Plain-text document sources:
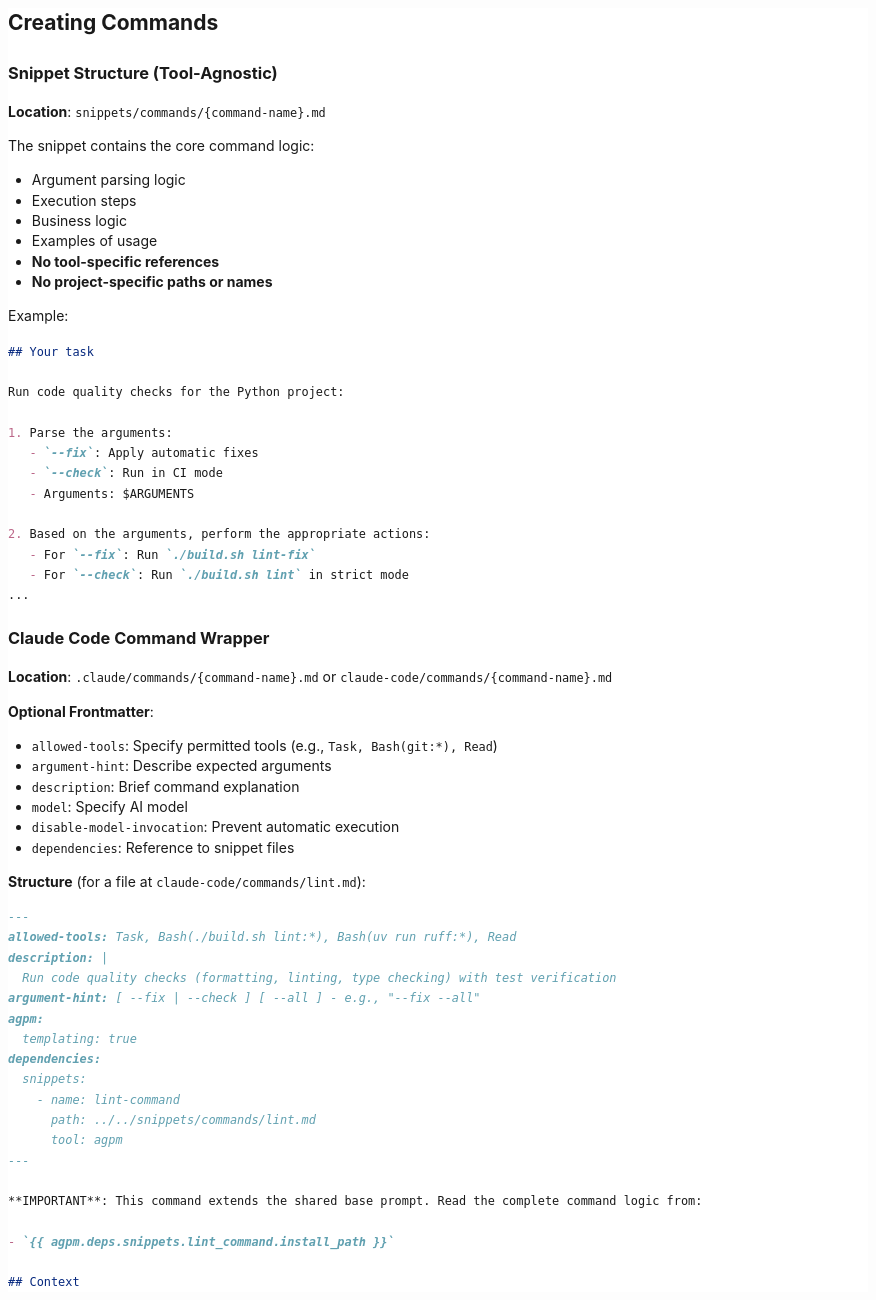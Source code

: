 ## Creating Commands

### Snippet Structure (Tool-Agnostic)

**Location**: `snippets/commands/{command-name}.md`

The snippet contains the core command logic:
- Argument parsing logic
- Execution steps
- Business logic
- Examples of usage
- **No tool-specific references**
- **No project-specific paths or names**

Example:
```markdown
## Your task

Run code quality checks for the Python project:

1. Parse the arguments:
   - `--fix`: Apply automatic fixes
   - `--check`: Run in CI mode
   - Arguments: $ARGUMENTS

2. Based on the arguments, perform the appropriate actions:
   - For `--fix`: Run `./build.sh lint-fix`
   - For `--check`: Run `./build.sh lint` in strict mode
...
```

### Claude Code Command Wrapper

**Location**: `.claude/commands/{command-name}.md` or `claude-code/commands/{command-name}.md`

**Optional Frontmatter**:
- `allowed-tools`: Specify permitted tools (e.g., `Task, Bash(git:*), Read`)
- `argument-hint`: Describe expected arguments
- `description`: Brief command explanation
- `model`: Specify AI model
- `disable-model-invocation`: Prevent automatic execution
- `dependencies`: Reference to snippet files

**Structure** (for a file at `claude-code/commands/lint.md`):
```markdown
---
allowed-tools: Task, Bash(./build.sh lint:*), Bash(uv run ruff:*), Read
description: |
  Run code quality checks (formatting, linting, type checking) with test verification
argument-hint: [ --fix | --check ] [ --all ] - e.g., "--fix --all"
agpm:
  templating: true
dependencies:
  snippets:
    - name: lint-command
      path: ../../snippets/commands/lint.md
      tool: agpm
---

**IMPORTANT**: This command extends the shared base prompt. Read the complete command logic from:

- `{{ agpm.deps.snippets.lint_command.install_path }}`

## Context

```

==

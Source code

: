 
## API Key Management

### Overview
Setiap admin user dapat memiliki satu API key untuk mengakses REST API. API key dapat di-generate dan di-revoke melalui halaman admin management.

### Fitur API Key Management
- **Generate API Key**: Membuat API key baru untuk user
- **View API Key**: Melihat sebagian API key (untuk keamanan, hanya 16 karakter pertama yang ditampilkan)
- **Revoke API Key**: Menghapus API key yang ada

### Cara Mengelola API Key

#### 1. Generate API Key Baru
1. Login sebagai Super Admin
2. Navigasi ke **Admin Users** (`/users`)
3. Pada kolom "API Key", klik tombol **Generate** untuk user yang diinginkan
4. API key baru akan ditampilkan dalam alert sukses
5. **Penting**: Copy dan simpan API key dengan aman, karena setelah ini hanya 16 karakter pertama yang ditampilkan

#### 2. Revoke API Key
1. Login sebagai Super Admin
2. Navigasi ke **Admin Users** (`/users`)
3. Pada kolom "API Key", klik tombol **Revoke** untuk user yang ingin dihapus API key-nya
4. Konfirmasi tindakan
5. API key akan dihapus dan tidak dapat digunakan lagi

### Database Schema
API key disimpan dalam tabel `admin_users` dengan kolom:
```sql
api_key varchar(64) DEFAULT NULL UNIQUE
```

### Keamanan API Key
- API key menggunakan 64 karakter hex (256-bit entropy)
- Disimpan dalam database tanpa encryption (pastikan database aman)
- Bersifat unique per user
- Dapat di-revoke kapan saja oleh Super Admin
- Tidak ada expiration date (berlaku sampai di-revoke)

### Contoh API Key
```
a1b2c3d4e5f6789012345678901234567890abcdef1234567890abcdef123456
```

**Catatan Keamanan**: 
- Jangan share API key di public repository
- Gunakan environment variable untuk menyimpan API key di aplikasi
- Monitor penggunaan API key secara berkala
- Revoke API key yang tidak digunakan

* * *

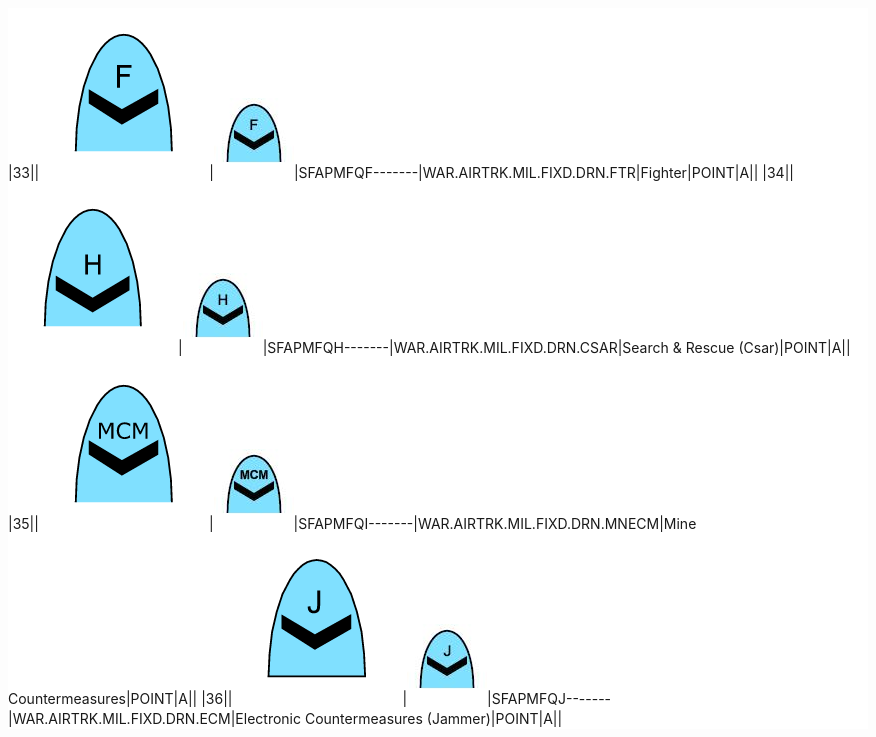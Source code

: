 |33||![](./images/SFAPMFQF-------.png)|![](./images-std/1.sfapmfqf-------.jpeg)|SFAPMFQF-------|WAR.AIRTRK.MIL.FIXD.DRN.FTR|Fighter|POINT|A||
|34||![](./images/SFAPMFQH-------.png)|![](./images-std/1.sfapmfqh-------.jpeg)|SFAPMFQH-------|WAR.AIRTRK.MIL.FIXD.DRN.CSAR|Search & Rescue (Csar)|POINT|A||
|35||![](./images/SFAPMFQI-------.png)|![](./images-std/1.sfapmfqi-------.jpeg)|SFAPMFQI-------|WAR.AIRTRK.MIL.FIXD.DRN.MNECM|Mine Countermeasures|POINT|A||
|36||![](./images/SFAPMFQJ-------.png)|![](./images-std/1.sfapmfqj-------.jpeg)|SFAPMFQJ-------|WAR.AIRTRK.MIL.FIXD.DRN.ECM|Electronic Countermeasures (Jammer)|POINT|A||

AIM OF THE TASK
Bring together all lines of the entries above in which the string "specific" occurs.

ANSWER BELOW
- **No tool-specific references**
- **No project-specific paths or names**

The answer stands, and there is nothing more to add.